Hi all,
Sorry if this has been asked multiple times before - I’m wondering what’s possible in the current landscape of bioinformatics tools.
I’m planning on sequencing a set of 200,000 cells or so using 10X’s fixed RNA profiling technology. I’d like to at least try to analyze the data myself. My main device has 16 cores and 64gb RAM - wondering how doable that is, or if I need to look into other solutions. I’m not a fan of HPC because I don’t like submitting jobs into a queue…I prefer getting results back in real time if possible and tracking progress.
Any thoughts? Feel free to tell me this plan makes no sense!
It's likely too much to fit all into memory depending on type of analysis, so I would look into on-disk solutions (HDF5 for example). See a good read at http://bioconductor.org/books/3.16/OSCA.advanced/dealing-with-big-data.html#out-of-memory-representations
Thank you - really helpful! Interestingly it says that 1.3 million cells would require about 30gb RAM as a sparse matrix - that actually seems surprisingly good, and if so bodes well for the 200k cells i plan to analyze.

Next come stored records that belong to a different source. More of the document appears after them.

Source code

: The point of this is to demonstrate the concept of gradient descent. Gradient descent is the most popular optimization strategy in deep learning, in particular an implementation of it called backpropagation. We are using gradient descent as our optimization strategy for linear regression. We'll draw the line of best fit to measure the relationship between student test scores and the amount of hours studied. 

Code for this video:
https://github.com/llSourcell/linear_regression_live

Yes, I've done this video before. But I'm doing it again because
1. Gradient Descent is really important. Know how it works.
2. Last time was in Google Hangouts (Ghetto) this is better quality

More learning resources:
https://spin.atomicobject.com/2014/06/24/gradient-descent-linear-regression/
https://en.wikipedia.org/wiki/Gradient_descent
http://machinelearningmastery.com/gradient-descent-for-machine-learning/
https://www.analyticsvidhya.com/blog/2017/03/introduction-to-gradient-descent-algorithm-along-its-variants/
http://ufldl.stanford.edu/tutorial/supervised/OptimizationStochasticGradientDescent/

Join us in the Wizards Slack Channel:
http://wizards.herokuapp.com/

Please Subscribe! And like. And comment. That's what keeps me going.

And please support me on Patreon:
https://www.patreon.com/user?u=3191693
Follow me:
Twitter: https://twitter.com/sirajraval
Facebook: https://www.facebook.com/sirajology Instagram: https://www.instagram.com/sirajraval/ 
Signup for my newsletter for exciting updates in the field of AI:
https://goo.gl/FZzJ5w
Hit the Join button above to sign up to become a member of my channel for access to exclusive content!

That's just keeping the plain matrix in memory, wothout any analysis done. You will have that, and the normalized counts, plus reduced dimensions, plus the memory required by the tools to run all that. So effectively it will me >>> more
Let's say you are using
Seurat
, you should be fine for a standard analysis but it is very unlikely you will be able to run Seurat's SCTransform... you would need at least 200 GB+ probably much more. You might even struggle to do the basic merging/integration with your RAM limitations.